No pets allowed: NSW pushed to act on ‘urgent’ need to make rentals more animal-friendly
Animal Justice party will put forward an amendment to the government’s bill that further strengthens laws allowing renters to own pets.
The Guardian reports that the New South Wales government is being pushed to make rentals animal-friendly sooner as pet owners find it increasingly hard to find a home and pounds see an influx of renters giving up their pets.
Labor promised in the lead-up to the election that it would make it easier for renters to own pets, with plans to give landlords 21 days to respond to a renter’s request to own a pet. If the landlord refuses within the timeframe, they must put their reason to the yet-to-be-established rental commissioner for a final decision.
But the Animal Justice party will push for the government to improve the laws further – and sooner – by putting forward an amendment to the government’s bill to reform rental laws, which is now before parliament.
“These changes are urgent, and it is clear that the huge majority of the public want to see these laws put into place,” said Animal Justice party legislative council member Emma Hurst.
NSW landlords can refuse to allow tenants to keep an animal without providing a reason and apply a blanket no-pet rule when listing rentals.
Anoulack Chanthivong, the state minister for better regulation and fair trading, said the government planned to act on its election commitment to change the laws after it completed the first stage of its rental reforms that are before parliament.
But Hurst said the Animal Justice party’s amendment would seek to strengthen the laws further by bringing them in line with Victoria. The state gives landlords 14 days to respond to requests and, if the landlord wants to refuse, he or she must put their reason to the Victorian Civil and Administrative Tribunal for a final decision.
“We know what’s happening in Victoria works so why delay and wait to find out how the process would work with a rental commissioner when we know the tribunal has the processes and can,” she said.
In the first year of Victoria having the law in place, few applications to the tribunal proceeded to a final determination, and only one sided with the landlord.
Melanie Eden, a cat owner, landed a property that allowed pets three weeks ago after spending six months applying for properties almost every day. She had planned to move to Sydney, but has stayed in the Blue Mountains after she couldn’t find any properties that allowed pets.
“There are multiple hurdles in competing to getting a home at the moment, but that felt like the major one,” she said. After filtering through properties that would allow pets, there were so few she considered lying on her application. “I didn’t want to have do this because I want to have a decent relationship with my landlord,” she said.
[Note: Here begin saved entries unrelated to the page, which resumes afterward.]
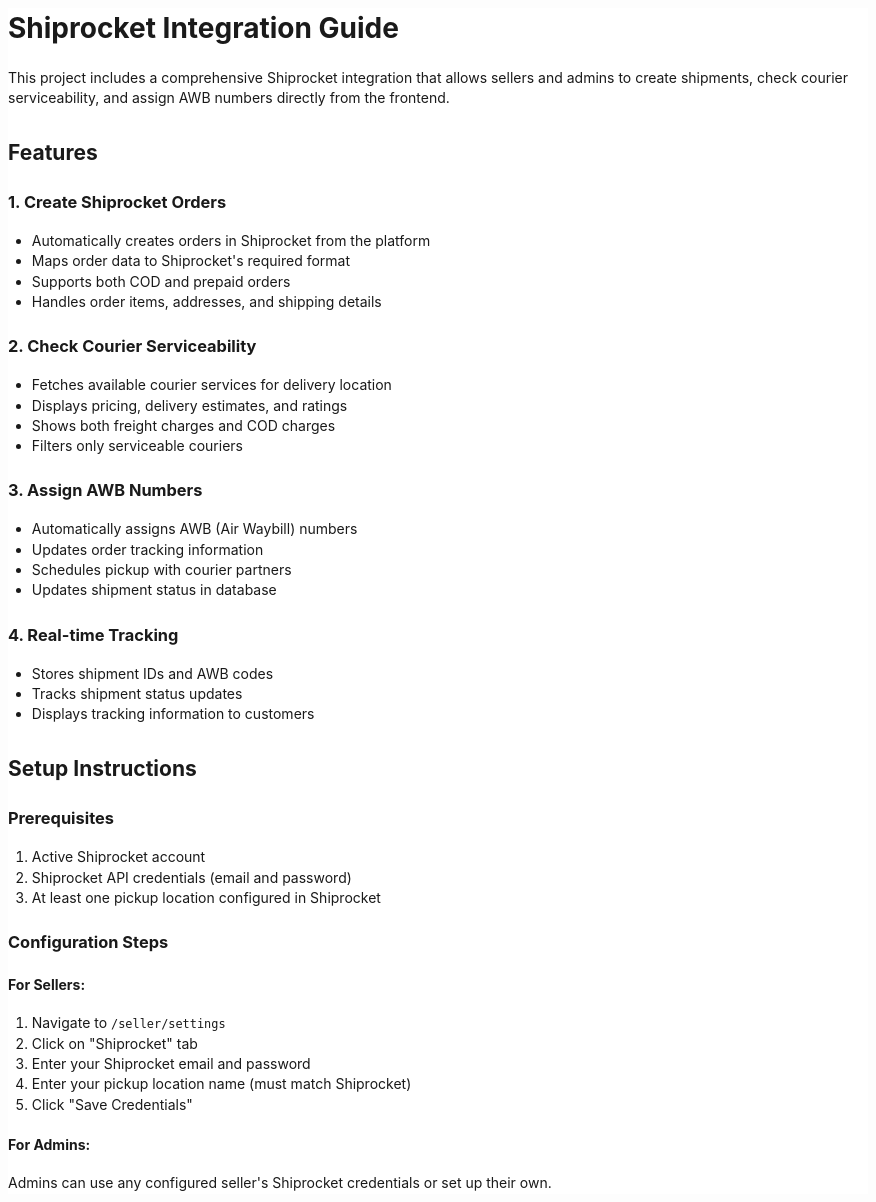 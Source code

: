 # Shiprocket Integration Guide

This project includes a comprehensive Shiprocket integration that allows sellers and admins to create shipments, check courier serviceability, and assign AWB numbers directly from the frontend.

## Features

### 1. **Create Shiprocket Orders**
- Automatically creates orders in Shiprocket from the platform
- Maps order data to Shiprocket's required format
- Supports both COD and prepaid orders
- Handles order items, addresses, and shipping details

### 2. **Check Courier Serviceability**
- Fetches available courier services for delivery location
- Displays pricing, delivery estimates, and ratings
- Shows both freight charges and COD charges
- Filters only serviceable couriers

### 3. **Assign AWB Numbers**
- Automatically assigns AWB (Air Waybill) numbers
- Updates order tracking information
- Schedules pickup with courier partners
- Updates shipment status in database

### 4. **Real-time Tracking**
- Stores shipment IDs and AWB codes
- Tracks shipment status updates
- Displays tracking information to customers

## Setup Instructions

### Prerequisites
1. Active Shiprocket account
2. Shiprocket API credentials (email and password)
3. At least one pickup location configured in Shiprocket

### Configuration Steps

#### For Sellers:
1. Navigate to `/seller/settings`
2. Click on "Shiprocket" tab
3. Enter your Shiprocket email and password
4. Enter your pickup location name (must match Shiprocket)
5. Click "Save Credentials"

#### For Admins:
Admins can use any configured seller's Shiprocket credentials or set up their own.
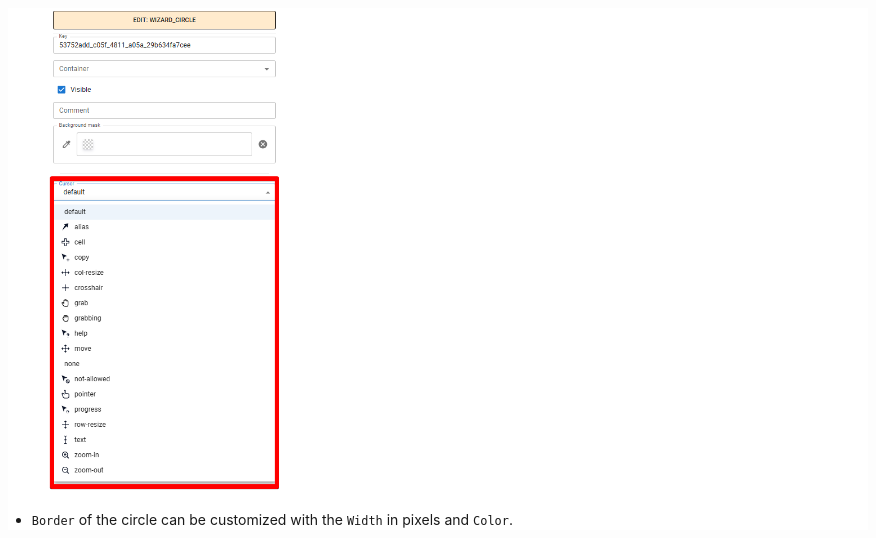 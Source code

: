 <figure><img src="/assets/shape_circle_cursor.png" width="30%"/></figure>

- `Border` of the circle can be customized with the `Width` in pixels and `Color`.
Others renters have opted to give up their pets. Tim Crossman, who runs the animal shelter Safe Rehoming in northern Sydney, said the overwhelming majority of private surrenders of pets recently have been due to renters moving and pets not being allowed.
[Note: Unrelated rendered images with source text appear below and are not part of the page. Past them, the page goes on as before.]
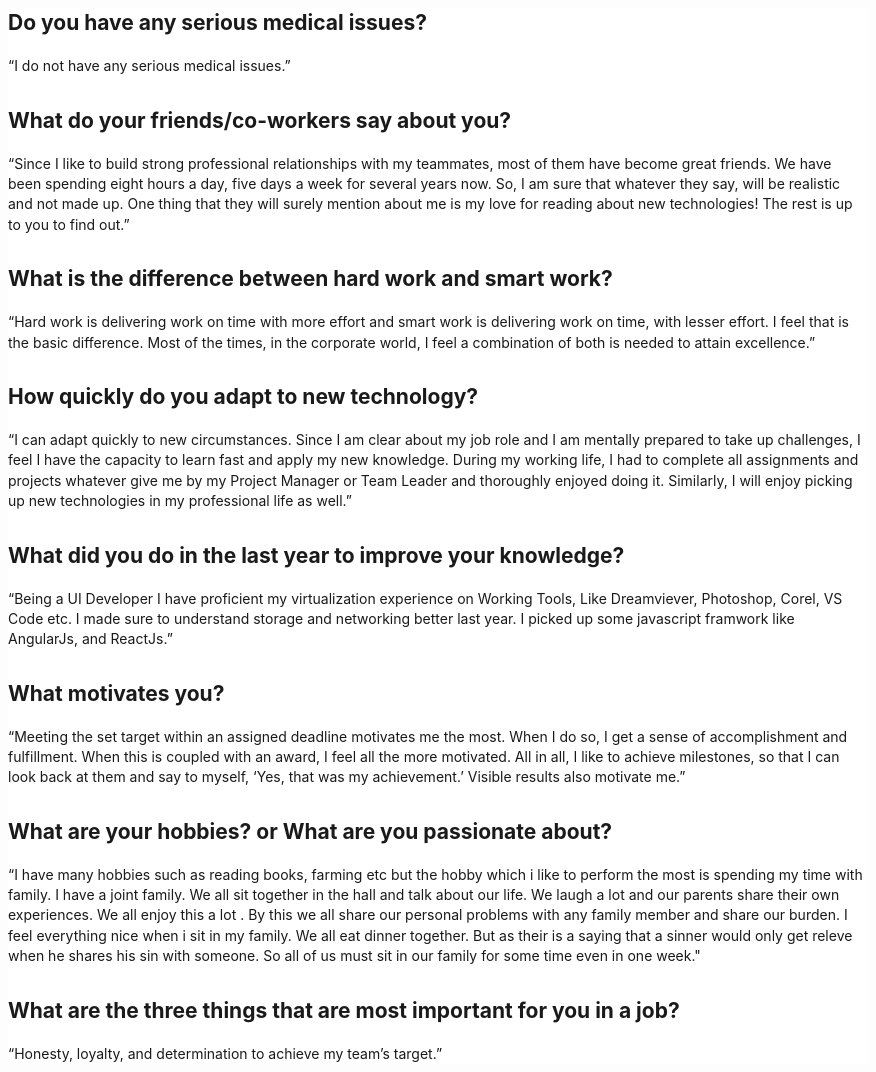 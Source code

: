 ## Do you have any serious medical issues?
“I do not have any serious medical issues.”

## What do your friends/co-workers say about you?
“Since I like to build strong professional relationships with my teammates, most of them have become great friends. We have been spending eight hours a day, five days a week for several years now. So, I am sure that whatever they say, will be realistic and not made up. One thing that they will surely mention about me is my love for reading about new technologies! The rest is up to you to find out.”

## What is the difference between hard work and smart work?
“Hard work is delivering work on time with more effort and smart work is delivering work on time, with lesser effort. I feel that is the basic difference. Most of the times, in the corporate world, I feel a combination of both is needed to attain excellence.”

## How quickly do you adapt to new technology?
“I can adapt quickly to new circumstances. Since I am clear about my job role and I am mentally prepared to take up challenges, I feel I have the capacity to learn fast and apply my new knowledge. During my working life, I had to complete all assignments and projects whatever give me by my Project Manager or Team Leader and thoroughly enjoyed doing it. Similarly, I will enjoy picking up new technologies in my professional life as well.”

## What did you do in the last year to improve your knowledge?
“Being a UI Developer I have proficient my virtualization experience on Working Tools, Like Dreamviever, Photoshop, Corel, VS Code etc. I made sure to understand storage and networking better last year. I picked up some javascript framwork like AngularJs, and ReactJs.”

## What motivates you?
“Meeting the set target within an assigned deadline motivates me the most. When I do so, I get a sense of accomplishment and fulfillment. When this is coupled with an award, I feel all the more motivated. All in all, I like to achieve milestones, so that I can look back at them and say to myself, ‘Yes, that was my achievement.’ Visible results also motivate me.”

## What are your hobbies? or What are you passionate about?
“I have many hobbies such as reading books, farming etc but the hobby which i like to perform the most is spending my time with family. I have a joint family. We all sit together in the hall and talk about our life. We laugh a lot and our parents share their own experiences. We all enjoy this a lot . By this we all share our personal problems with any family member and share our burden. I feel everything nice when i sit in my family. We all eat dinner together. But as their is a saying that a sinner would only get releve when he shares his sin with someone. So all of us must sit in our family for some time even in one week."

## What are the three things that are most important for you in a job?
“Honesty, loyalty, and determination to achieve my team’s target.”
“Most are saying they’ve been trying to find somewhere to live they can have a pet and everywhere is saying no,” he said.
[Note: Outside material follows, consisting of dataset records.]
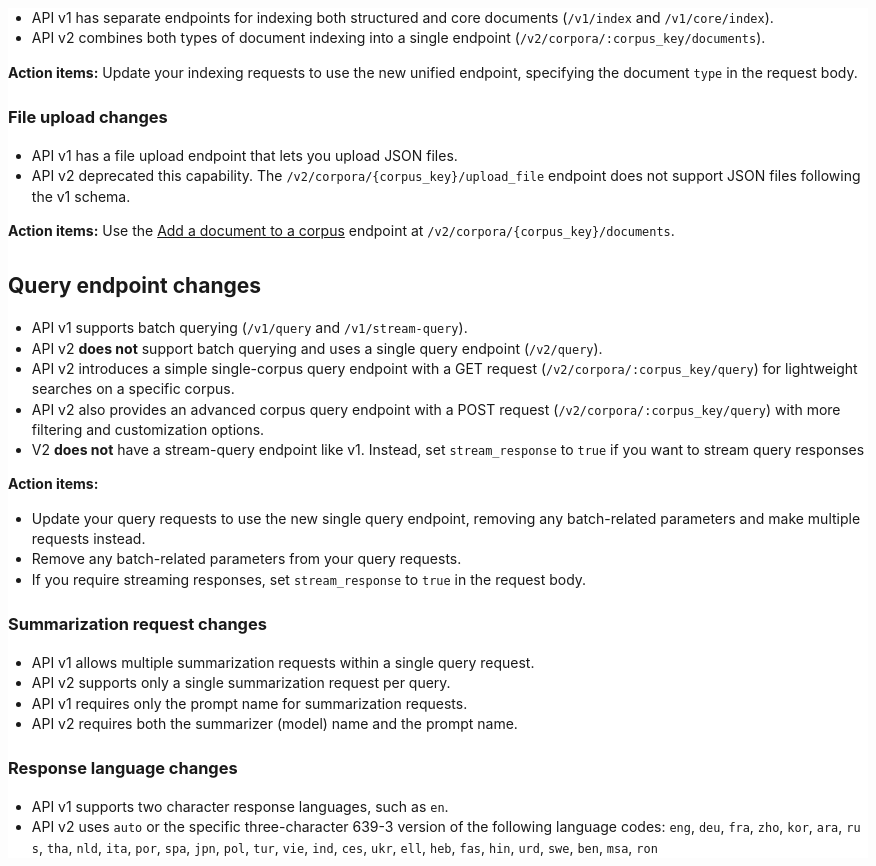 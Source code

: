 * API v1 has separate endpoints for indexing both structured and core 
  documents (`/v1/index` and `/v1/core/index`).
* API v2 combines both types of document indexing into a single 
  endpoint (`/v2/corpora/:corpus_key/documents`).

**Action items:** Update your indexing requests to use the new unified endpoint, 
specifying the document `type` in the request body.

### File upload changes

* API v1 has a file upload endpoint that lets you upload JSON files. 
* API v2 deprecated this capability. The `/v2/corpora/{corpus_key}/upload_file` endpoint 
  does not support JSON files following the v1 schema.

**Action items:** Use the [Add a document to a corpus](/docs/rest-api/create-corpus-document) 
endpoint at `/v2/corpora/{corpus_key}/documents`.


## Query endpoint changes

* API v1 supports batch querying (`/v1/query` and `/v1/stream-query`).
* API v2 **does not** support batch querying and uses a single query 
  endpoint (`/v2/query`).
* API v2 introduces a simple single-corpus query endpoint with a GET 
  request (`/v2/corpora/:corpus_key/query`) for lightweight searches on a specific corpus.
* API v2 also provides an advanced corpus query endpoint with a POST 
  request (`/v2/corpora/:corpus_key/query`) with more filtering and customization options.
* V2 **does not** have a stream-query endpoint like v1. Instead, set 
  `stream_response` to `true` if you want to stream query responses


**Action items:** 

* Update your query requests to use the new single query endpoint, removing 
  any batch-related parameters and make multiple requests instead.
* Remove any batch-related parameters from your query requests.
* If you require streaming responses, set `stream_response` to `true` in the 
  request body.

### Summarization request changes

* API v1 allows multiple summarization requests within a single query request.
* API v2 supports only a single summarization request per query.
* API v1 requires only the prompt name for summarization requests.
* API v2 requires both the summarizer (model) name and the prompt name.


### Response language changes

* API v1 supports two character response languages, such as `en`.
* API v2 uses `auto` or the specific three-character 639-3 version of the following 
  language codes: `eng`, `deu`, `fra`, `zho`, `kor`, `ara`, `rus`, `tha`, `nld`, `ita`, `por`, `spa`,
  `jpn`, `pol`, `tur`, `vie`, `ind`, `ces`, `ukr`, `ell`, `heb`, `fas`, `hin`, `urd`, `swe`, `ben`, `msa`, `ron`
Crossman said people have also become more reluctant to adopt because of the turbulent rental market, meaning Safe often has to refuse surrenders because the shelter has no room.
The opposition is yet to say whether they will support the amendment, but it is expected to be met with support from the Greens who in 2018 had an amendment rejected by both the then Coalition government and Labor to allow renters to have pets.
“We welcome that NSW Labor have changed their position and made an election promise to make it easier for renters to own pets,” said the NSW Greens housing spokesperson, Jenny Leong. “The sooner we can get this done the better.”